La notizia la danno i carabinieri che nella notte di venerdì scorso sono andati a notificare a Taborre, e al suo presunto complice Antonino Galletta, 59 anni di Cappelle sul Tavo, già noto alle forze dell’ordine, l’ordinanza di custodia cautelare disposta dal gip del Tribunale di Pescara. Il furto contestato, infatti, risale allo scorso giugno, e ad incastrare Taborre e Galletta c’è quello che i carabinieri del Nucleo investigativo diretti dal maggiore Massimiliano Di Pietro gli hanno trovato in possesso durante un controllo. Un controllo per la verità non casuale, visto che i due quel 27 giugno vennero notati vicino alla stazione ferroviaria di Montesilvano, mentre i due si apprestavano a recuperare due auto, una Volkswagen Golf e una Kia Sportage risultate rubate due giorni prima a Giulianova e a Francavilla. Scatta la perquisizione dei carabinieri che nelle vetture trovare numerosi arnesi da scasso, due martinetti per il sollevamento delle autovetture, una centralina marca Bosch per autovettura Kia, chiavi di accensioni di Bmw, 4 pneumatici completi di cerchi in lega per autovetture Hyndai, e poi ancora due carte postamat e un attrezzo in acciaio. Un attrezzo caratterizzato da un perno sporgente con un congegno a leva utilizzato per forzare cassaforti a muro. Per i carabinieri quell’arnese è qualcosa in più rispetto alla presunta ricettazione per quelle macchine risultate rubate. E gli stessi militari vanno subito a verificare l’intestazione delle due carte postamat. Sono di una coppia di Farindola che a fine giugno si trovano in vacanza in Puglia. Quando gli investigatori li chiamano, chiedendogli conto di quelle due carte, la coppia racconta di averle lasciate a casa e da lì capiscono di essere stati derubati.

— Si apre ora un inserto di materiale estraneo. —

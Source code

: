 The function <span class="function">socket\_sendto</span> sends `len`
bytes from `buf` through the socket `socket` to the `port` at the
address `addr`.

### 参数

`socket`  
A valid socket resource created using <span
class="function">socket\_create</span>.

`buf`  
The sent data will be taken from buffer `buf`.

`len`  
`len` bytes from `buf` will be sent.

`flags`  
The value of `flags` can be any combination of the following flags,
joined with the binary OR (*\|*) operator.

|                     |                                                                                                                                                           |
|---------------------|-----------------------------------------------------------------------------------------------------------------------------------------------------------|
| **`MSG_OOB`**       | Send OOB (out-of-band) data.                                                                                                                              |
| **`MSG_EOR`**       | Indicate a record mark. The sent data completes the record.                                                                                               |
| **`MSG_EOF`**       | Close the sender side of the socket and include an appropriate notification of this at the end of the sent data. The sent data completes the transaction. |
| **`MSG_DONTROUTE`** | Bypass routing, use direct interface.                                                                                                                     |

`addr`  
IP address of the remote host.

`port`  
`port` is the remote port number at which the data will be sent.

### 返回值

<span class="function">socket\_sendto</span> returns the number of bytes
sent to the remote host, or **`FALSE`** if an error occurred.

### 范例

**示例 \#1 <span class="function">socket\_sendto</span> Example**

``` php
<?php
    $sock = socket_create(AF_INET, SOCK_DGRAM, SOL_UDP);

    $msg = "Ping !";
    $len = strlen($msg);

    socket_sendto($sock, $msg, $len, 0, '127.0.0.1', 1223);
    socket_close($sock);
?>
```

Gli investigatori guidati da Di Pietro ricostruiscono anche che i ladri avevano forzato una finesta e la cassaforte a muro proprio grazie a quell’attrezzo in acciaio sequestrato a Taborre e a Galletta. In pratica, dopo aver praticato un foro con il trapano, si inserisce il perno nello sportello della cassaforte che a quel punto agisce da sollevatore dei sostegni laterali fino a provocare il distacco del sistema di apertura sul quale restano impressi i segni distintivi del perno.

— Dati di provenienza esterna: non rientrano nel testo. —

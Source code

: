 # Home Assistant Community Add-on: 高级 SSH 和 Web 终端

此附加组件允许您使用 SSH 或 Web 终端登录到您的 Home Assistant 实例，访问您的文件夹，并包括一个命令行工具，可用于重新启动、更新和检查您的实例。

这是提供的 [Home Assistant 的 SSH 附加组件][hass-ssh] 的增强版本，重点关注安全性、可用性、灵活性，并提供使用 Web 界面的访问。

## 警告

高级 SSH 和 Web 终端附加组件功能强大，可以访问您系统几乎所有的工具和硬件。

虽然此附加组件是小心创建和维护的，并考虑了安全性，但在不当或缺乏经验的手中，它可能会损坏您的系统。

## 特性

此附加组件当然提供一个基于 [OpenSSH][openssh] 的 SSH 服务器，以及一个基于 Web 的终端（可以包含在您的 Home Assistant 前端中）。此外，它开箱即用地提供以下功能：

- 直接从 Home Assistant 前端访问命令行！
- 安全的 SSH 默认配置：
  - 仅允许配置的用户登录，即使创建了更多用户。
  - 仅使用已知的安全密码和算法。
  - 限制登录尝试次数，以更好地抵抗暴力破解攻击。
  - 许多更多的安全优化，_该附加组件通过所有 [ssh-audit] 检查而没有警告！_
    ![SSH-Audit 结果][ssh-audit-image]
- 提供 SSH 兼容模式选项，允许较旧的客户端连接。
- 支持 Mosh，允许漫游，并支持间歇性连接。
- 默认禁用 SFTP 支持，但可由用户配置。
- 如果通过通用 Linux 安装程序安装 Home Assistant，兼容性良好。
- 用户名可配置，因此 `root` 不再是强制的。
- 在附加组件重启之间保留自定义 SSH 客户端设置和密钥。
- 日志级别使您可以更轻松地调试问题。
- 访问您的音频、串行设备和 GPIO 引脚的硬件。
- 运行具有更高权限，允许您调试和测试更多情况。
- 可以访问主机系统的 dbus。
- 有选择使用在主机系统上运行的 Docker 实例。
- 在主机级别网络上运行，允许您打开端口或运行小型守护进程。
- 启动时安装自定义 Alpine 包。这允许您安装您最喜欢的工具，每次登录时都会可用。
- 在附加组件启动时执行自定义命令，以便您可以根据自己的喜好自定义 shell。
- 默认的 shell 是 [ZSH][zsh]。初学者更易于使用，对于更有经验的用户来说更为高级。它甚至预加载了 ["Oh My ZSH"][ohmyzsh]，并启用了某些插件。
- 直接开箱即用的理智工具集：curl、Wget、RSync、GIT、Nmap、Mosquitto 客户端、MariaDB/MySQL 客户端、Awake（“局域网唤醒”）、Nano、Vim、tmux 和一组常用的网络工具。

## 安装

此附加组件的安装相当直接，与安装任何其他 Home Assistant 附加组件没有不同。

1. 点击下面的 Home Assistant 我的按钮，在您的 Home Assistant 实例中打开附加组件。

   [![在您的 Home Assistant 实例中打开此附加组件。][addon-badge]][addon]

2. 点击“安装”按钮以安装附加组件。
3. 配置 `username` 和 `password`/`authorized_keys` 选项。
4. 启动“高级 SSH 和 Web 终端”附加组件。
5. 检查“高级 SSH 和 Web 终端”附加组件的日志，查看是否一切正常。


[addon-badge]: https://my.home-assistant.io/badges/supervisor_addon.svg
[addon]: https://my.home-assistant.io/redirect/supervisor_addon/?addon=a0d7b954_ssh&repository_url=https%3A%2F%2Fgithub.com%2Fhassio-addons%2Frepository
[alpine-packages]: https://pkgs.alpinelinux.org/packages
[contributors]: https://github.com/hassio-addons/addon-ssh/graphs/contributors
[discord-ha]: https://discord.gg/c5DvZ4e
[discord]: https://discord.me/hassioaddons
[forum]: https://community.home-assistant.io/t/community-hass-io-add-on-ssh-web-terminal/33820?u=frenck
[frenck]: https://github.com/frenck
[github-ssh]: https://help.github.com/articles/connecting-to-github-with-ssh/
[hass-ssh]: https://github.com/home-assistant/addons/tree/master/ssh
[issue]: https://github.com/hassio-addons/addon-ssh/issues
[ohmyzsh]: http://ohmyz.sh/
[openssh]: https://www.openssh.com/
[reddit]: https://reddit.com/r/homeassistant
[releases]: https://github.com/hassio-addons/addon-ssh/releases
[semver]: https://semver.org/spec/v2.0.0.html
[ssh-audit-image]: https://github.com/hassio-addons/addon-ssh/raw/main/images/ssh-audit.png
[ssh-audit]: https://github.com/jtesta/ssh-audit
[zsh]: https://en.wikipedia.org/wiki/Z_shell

«Questa metodica di scasso», spiegano gli investigatori, «rappresenta un salto di qualità nella pratica dei furti in abitazione in relazione alla capacità di forzare casseforti, in particolare quelle a muro, con una tecnica rapida che si realizza attraverso l’uso di uno strumento artigianale». Uno strumento contraddistinto da segni di assoluta rilevanza investigativa e che, a detta dei carabinieri, potrebbe aver coinvolto numerose altre abitazioni della provincia.